Best to you all, hope all's growing well!
May 4, 2010
And here she is. My little limoncello machine! right there in her current home in the greenhouse. We've been having some really off again on again cold spells punctuated by hot days so I think I;'ll keep her in there for another couple of weeks to be safe. Later she'll be in a nice pot that I inherited from my uncle and will be kept outdoors for the summer.
And there's lots going on in that thar greenhouse too. As you can see below. I can hardly move around in there any more.There's lots of tomatoes, a lemon tree, peppers, cantaloupes cucumbers, tomatillos, marigolds, herbs...
Even some pumpkin starts that are doing really well.

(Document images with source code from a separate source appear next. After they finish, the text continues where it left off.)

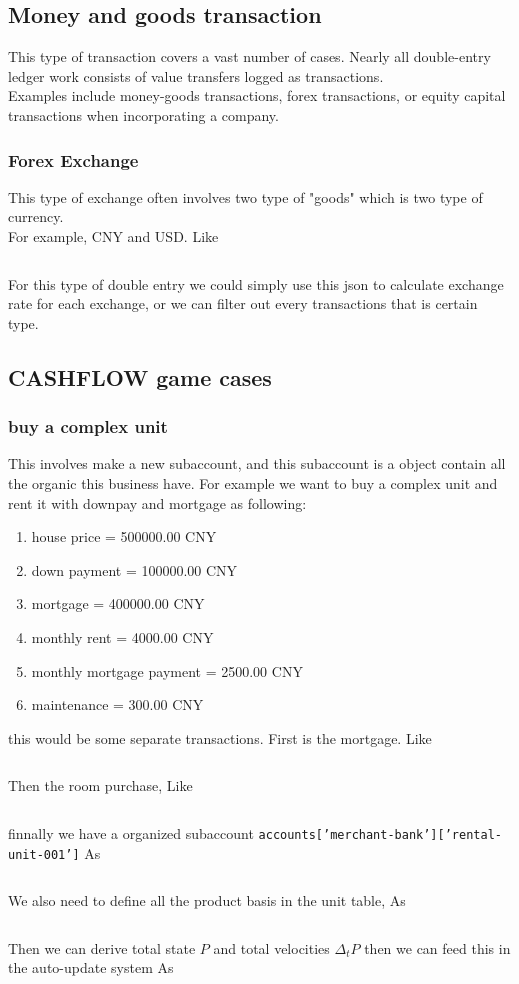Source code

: \subsection{Money and goods transaction}
This type of transaction covers a vast number of cases.
Nearly all double-entry ledger work consists of
value transfers logged as transactions.\\
Examples include money-goods transactions, forex transactions,
or equity capital transactions when incorporating a company.\\

\subsubsection{Forex Exchange}
This type of exchange often involves
two type of "goods" which is two type of currency.\\
For example, CNY and USD.
Like \inputminted{json}{jsonobs/forex-exchange-1.json}
For this type of double entry we could simply use this
json to calculate exchange rate for each exchange,
or we can filter out every transactions that is certain type.


\subsection{CASHFLOW game cases}

\subsubsection{buy a complex unit}
This involves make a new subaccount,
and this subaccount is a object contain
all the organic this business have.
For example we want to buy a complex unit and rent it
with downpay and mortgage as following:
\begin{enumerate}
    \item house price = 500000.00 CNY
    \item down payment = 100000.00 CNY
    \item mortgage = 400000.00 CNY
    \item monthly rent = 4000.00 CNY
    \item monthly mortgage payment = 2500.00 CNY
    \item maintenance = 300.00 CNY
\end{enumerate}
this would be some separate transactions.
First is the mortgage.
Like \inputminted{json}{jsonobs/buy-a-complex-unit-5.json}
Then the room purchase,
Like \inputminted{json}{jsonobs/buy-a-complex-unit-6.json}
finnally we have a organized subaccount
\texttt{accounts['merchant-bank']['rental-unit-001']}
As \inputminted{json}{jsonobs/buy-a-complex-unit-3-P.json}
We also need to define all the product basis in the unit
table,
As \inputminted{json}{jsonobs/buy-a-complex-unit-4.json}
Then we can derive total state $P$ and total velocities
$\Delta_t P$ then we can feed this in the auto-update system
As \inputminted{json}{jsonobs/buy-a-complex-unit-3-dP.json}


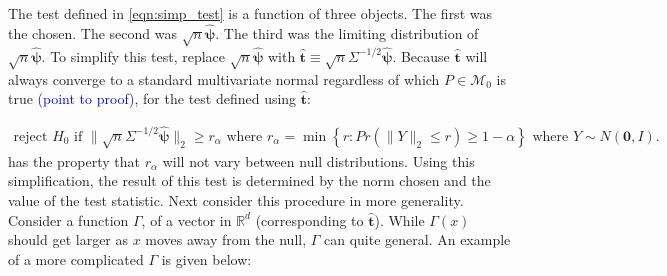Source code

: \documentclass{article}
\newcommand{\disto}{P}
\newcommand{\tst}{\hat{\boldsymbol{t}}}
\newcommand{\rvt}{Y}
\newcommand{\distv}{Q}
\begin{document}

The test defined in \eqref{eqn:simp_test} is a function of three objects. The first was the chosen.  The second was $\sqrt{n}\hat{\boldsymbol{\psi}}$.  The third was the limiting distribution of $\sqrt{n}\hat{\boldsymbol{\psi}}$.  To simplify this test, replace  $\sqrt{n}\hat{\boldsymbol{\psi}}$ with $ \tst \equiv \sqrt{n}\Sigma^{-1/2}\hat{\boldsymbol{\psi}}$. Because $\tst$ will always converge to a standard multivariate normal regardless of which $P \in \mathscr{M}_0$ is true \textcolor{blue}{(point to proof)}, for the test defined using $\tst$: 

\begin{align}
\label{eqn:simp_test_simp}
		\text{reject } H_0 \text{ if } \|\sqrt{n}\Sigma^{-1/2} \hat{\boldsymbol{\psi}}\|_2 \geq r_\alpha \text{ where } r_\alpha = \min\left\{r : Pr(\|\rvt\|_2 \leq r) \geq 1 - \alpha \right\} \text{ where } \rvt \sim N(\boldsymbol{0}, I).
\end{align}
has the property that $r_\alpha$ will not vary between null distributions. Using this simplification, the result of this test is determined by the norm chosen and the value of the test statistic.  Next consider this procedure in more generality. 
Consider a function $\Gamma$, of a vector in $\mathbb{R}^d$ (corresponding to $\tst$). While $\Gamma(x)$ should get larger as $x$ moves away from the null, $\Gamma$ can quite general.
An example of a more complicated $\Gamma$ is given below:
\end{document}
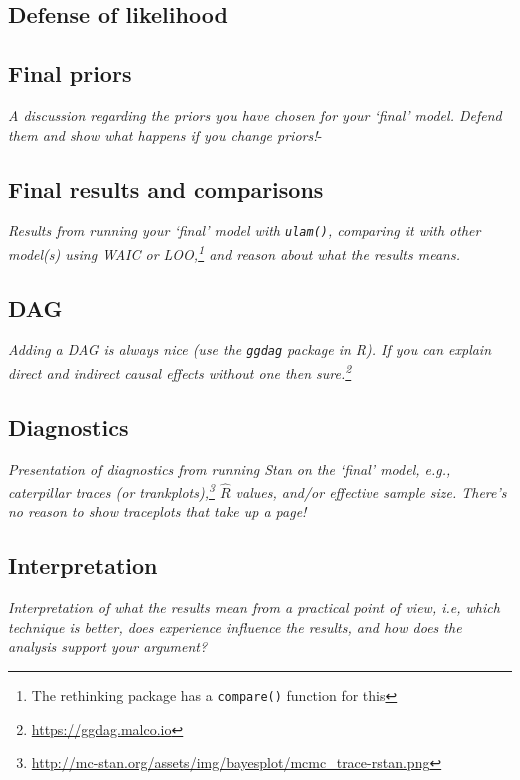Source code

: \documentclass{tufte-handout}
\begin{document}
\subsection{Defense of likelihood}



\subsection{Final priors}
\textit{A discussion regarding the priors you have chosen for your `final' model. Defend them and show what happens if you change priors!}-

\subsection{Final results and comparisons}
\textit{Results from running your `final' model with \texttt{ulam()}, comparing it with other model(s) using WAIC or LOO,\footnote{The \textsf{rethinking} package has a \texttt{compare()} function for this} and reason about what the results means.}

\subsection{DAG}
\textit{Adding a DAG is always nice (use the \texttt{ggdag} package in \textsf{R}). If you can explain direct and indirect causal effects without one then sure.\footnote{\url{https://ggdag.malco.io}}}

\subsection{Diagnostics}
\textit{Presentation of diagnostics from running \textsf{Stan} on the `final' model, e.g., caterpillar traces (or trankplots),\footnote{\url{http://mc-stan.org/assets/img/bayesplot/mcmc_trace-rstan.png}} $\hat{R}$ values, and\slash or effective sample size. There's no reason to show traceplots that take up a page!}

\subsection{Interpretation}
\textit{Interpretation of what the results mean from a practical point of view, i.e, which technique is better, does experience influence the results, and how does the analysis support your argument?}



\end{document}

And I found this on one of the little heartland tomato clones that I was able to hold over the winter. Guess there's no better testament to a healthy plant than that huh?
But Wait! There's more... There's life outside too!
Our onions are coming along well, and just about ready for a good mulching with some straw. I would love to do it earlier in the season, but our winds here just undo all my hard work.
It may be hard to see, but this bed has one of our first carrot plantings of the year growing up in it. There's five rows with a couple of extra wide spaces in the middle section. On either side of the bamboo stakes that are laying there will be planted beans for this year. The carrots will grow right along with them in the shaded area.
Here's a closer look.
And some peas. These are not doing too well. Late winter storms beat them up. Not the cold mind you but the winds. They broke a lot of them off right at ground level.
The first Kohlrabi plantings had trouble too. notice the front (windward) side of both beds were hit the hardest?
This bed has my bok Choi Chinese cabbage and is surrounded by carrots. Later in the season I'll fill the bed in with pumpkins and squash.
Not much to say... more peas!
And last but not least, the potato garden. Lots of green popping up here too!
So there you go, all caught up right? well, kind of... still have a couple more posts that I'll try to get up soon. Too much to do, not enough time!